Well. If I’m going to go to the trouble to make a turkey, I may as well just go for it, right? When the children questioned why I was preparing a turkey right after lunch, I told them that the day before my birthday is ALWAYS Thanksgiving.
“Really, Mama?” asked Chickadee.
“No,” I said. “But wouldn’t that be funny?”
“Not really,” she said.
So then I had to chase her around the kitchen with the turkey neck to make her go away. (Stop looking at me like that. As if you wouldn’t have done the same thing.)
I got the turkey seasoned and put into the oven. I started making stuffing. I chopped vegetables and put a pan on to start a glaze for the turkey. The dog remained calm and leakage-free, and the children were playing nicely… inside.
“Everybody out!” I declared. “It’s a beautiful day, go play outside. Take the dog with you.” It was a beautiful day, but the truth was that their inside play seemed to be getting louder and louder and my head was throbbing. Then I realized, of course, that they weren’t getting louder, I was just feeling crummy. Oh. Right. That. I shooed them out the door and took my temperature. I was running a low fever (again).
I also had a turkey in the oven, glaze bubbling on the stove, and dishes in various states of preparation on every available counter surface, because I was in the middle of making a complete turkey dinner. Because I am insane.
Luckily, I didn’t have much time to panic about that, because the sounds of the children screaming and brakes screeching outside distracted me. The dog had gotten off the leash, and made a break for a passing car. (We live on a very quiet street. But she ran after one of our neighbors.)
I had the presence of mind to turn off the stove burners before running outside to retrieve the dog, calm the kids, and thank the neighbor for not running any of them over. We all came back inside, and Monkey declared that the kitchen smelled funny.
I wondered if the dog would get sick again if I shared the turkey dinner extravaganza with her, while the kids were safely enclosed in her crate.

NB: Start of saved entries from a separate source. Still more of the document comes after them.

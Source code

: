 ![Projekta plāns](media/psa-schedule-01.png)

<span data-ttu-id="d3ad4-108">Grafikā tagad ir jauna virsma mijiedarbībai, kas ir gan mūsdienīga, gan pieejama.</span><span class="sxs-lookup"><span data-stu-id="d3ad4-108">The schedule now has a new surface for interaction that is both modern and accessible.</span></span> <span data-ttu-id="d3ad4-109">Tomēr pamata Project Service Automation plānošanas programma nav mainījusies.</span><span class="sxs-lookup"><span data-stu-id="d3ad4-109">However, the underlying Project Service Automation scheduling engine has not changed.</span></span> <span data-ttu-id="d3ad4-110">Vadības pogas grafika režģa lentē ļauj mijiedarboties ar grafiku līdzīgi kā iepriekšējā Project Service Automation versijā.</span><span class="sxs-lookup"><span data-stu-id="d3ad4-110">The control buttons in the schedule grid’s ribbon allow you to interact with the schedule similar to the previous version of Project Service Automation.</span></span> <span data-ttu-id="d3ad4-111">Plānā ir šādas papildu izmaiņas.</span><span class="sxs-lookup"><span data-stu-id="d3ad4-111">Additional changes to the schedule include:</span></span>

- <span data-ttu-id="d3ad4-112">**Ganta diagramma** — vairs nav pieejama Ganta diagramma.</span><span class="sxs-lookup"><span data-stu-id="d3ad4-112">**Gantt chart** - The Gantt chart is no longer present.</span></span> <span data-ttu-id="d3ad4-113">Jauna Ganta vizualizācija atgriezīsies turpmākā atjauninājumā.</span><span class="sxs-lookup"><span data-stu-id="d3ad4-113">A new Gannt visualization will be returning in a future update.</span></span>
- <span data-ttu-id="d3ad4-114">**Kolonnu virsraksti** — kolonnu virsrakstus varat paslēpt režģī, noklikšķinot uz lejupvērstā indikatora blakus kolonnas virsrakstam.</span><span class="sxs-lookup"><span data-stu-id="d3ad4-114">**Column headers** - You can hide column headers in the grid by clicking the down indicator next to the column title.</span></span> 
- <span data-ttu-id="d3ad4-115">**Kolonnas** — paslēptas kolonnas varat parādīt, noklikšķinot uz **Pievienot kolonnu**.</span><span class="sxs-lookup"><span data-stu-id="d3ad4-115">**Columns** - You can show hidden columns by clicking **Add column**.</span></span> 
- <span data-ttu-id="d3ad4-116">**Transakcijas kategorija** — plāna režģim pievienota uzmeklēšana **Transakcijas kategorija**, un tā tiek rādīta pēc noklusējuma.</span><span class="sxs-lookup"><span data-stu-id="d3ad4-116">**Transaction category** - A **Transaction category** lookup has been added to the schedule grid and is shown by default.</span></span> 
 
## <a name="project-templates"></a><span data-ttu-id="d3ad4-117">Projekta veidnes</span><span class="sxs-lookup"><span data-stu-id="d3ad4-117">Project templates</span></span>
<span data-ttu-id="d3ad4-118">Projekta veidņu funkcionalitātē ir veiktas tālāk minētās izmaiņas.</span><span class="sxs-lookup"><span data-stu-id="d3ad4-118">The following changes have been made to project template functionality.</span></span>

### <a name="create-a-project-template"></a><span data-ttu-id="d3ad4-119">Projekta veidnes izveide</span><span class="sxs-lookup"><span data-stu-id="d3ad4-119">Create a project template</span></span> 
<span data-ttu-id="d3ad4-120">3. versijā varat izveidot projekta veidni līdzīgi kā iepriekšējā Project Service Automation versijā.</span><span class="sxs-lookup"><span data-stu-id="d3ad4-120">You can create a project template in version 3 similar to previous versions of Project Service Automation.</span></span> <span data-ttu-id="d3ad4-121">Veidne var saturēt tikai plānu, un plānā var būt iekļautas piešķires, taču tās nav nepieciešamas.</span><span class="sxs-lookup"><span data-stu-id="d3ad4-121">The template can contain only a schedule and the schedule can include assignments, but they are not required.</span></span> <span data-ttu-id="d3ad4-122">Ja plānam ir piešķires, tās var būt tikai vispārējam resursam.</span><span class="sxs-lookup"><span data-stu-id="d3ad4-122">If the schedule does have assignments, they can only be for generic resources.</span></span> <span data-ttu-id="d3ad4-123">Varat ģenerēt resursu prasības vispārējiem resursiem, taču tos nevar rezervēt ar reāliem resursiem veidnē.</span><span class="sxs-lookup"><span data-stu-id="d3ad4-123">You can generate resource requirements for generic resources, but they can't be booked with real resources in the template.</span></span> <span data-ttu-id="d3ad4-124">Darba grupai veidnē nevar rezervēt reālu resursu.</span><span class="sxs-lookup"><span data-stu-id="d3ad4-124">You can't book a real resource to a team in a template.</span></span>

Things were calm for about an hour, and then Chickadee remembered something she’d left outside. She ran out for it… leaving the door wide open. Because she was raised by wolves.
The dog made a break for it, and as I ran out the back door after her, the screen door fell off the track. I dropped it on my foot and then propped it there on the deck and ran into the woods to get the dog (who finally succumbed to “Hey, wanna go for a RIDE?”). Chickadee and I had a discussion about closing doors, the dog had a time-out in her crate, and I glazed the turkey right about the time I remembered that my doctor’s office was supposed to call with my test results today.
A friend called, offering to stop by tonight with ice cream to celebrate my birthday. There was a pause, and she slowly added, “… except, today isn’t your birthday. I thought it was tomorrow. I mean, that today was tomorrow. Your birthday is tomorrow. Nevermind.” I suggested they come by tomorrow. No, tomorrow they would be busy. I put pan number four into the sink and said, “Well, then come tonight. In fact, please come tonight, and eat this stupid turkey I am cooking. I am sick and cranky and horrible company, but, um, come over anyway.” To my surprise, she agreed to join us.
I called the doctor’s office and found out that everyone had gone home early. So I found out exactly nothing about my test results.
And I am sick and I was cranky and the stuffing was too dry but it was the best damn gravy I have ever made and we had a lovely dinner during which all of our children ate (and Monkey used such impeccable manners, I made a mental note to figure out what Chickadee had done… for this was the halo-polishing routine of a sibling who knows he is looking good by comparison). Afterwards there was ice cream. And the dog lay in the corner of the kitchen and watched us with sleepy good cheer.
All in all, it wasn’t a terrible way to spend my last day as a 34-year-old. Though I’m thinking it would’ve been plenty memorable without the puppy puke. And the mystery disease. But it turns out that good company (and good gravy) cancels out quite a bit.
Tomorrow I’ll be celebrating by putting away laundry, making soup from the turkey carcass, and NOT CLEANING UP ANYONE’S VOMIT. I hope.